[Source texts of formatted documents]
[Start of Attachment]

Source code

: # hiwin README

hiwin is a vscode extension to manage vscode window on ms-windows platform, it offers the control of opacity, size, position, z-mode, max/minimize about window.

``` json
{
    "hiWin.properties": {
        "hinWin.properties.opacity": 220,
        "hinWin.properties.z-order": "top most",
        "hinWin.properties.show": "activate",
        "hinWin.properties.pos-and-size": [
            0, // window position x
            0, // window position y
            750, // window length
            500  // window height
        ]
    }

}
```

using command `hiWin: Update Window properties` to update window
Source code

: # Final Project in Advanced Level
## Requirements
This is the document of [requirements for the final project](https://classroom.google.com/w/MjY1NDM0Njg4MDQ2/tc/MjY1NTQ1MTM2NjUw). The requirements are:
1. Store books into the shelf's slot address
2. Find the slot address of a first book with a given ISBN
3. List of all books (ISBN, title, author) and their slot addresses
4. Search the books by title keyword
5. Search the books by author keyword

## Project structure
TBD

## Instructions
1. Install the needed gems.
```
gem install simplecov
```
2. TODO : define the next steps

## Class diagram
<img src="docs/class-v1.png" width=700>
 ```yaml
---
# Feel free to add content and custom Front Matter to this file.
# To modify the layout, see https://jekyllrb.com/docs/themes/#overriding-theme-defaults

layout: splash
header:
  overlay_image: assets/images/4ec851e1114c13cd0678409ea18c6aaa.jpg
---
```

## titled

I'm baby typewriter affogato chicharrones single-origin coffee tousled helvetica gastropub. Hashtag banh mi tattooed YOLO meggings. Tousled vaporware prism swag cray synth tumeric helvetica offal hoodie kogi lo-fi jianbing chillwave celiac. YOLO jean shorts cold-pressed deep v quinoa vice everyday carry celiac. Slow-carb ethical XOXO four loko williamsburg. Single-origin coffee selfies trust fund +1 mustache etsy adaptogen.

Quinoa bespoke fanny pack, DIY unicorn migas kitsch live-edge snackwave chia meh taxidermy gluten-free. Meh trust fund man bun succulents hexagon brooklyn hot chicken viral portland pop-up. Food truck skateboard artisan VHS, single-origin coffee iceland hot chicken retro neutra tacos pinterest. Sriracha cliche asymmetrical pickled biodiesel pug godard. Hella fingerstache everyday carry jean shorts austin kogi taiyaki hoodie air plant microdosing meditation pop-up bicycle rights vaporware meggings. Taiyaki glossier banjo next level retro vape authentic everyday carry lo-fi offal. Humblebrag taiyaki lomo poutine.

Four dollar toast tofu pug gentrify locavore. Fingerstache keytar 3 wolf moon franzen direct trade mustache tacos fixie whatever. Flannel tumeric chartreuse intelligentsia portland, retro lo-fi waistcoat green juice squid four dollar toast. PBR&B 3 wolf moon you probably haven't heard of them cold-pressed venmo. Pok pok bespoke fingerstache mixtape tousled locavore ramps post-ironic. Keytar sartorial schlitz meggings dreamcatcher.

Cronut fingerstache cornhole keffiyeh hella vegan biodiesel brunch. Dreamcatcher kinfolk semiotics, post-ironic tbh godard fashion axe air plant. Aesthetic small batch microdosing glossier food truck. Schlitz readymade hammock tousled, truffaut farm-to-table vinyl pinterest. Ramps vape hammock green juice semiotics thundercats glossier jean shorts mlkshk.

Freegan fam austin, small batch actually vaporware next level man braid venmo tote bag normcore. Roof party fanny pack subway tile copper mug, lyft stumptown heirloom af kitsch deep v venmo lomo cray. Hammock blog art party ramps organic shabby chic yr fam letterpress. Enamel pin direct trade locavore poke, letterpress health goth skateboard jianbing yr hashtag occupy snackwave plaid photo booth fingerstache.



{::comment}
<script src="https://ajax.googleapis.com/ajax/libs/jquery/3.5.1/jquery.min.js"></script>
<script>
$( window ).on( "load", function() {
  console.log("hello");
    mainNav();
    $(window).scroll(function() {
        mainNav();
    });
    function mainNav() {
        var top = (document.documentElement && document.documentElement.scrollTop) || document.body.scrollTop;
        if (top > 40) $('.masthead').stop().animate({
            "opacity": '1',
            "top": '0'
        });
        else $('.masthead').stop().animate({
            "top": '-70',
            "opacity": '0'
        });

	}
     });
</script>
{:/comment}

[End of Attachment]

* [PROBLEM REQUIREMENTS] Include both ends. Return the line holding "var top = (document.documentElement" and all lines after it in the records above, exactly as written.

* [SOLUTION FOR THIS TASK]
        var top = (document.documentElement && document.documentElement.scrollTop) || document.body.scrollTop;
        if (top > 40) $('.masthead').stop().animate({
            "opacity": '1',
            "top": '0'
        });
        else $('.masthead').stop().animate({
            "top": '-70',
            "opacity": '0'
        });

	}
     });
</script>
{:/comment}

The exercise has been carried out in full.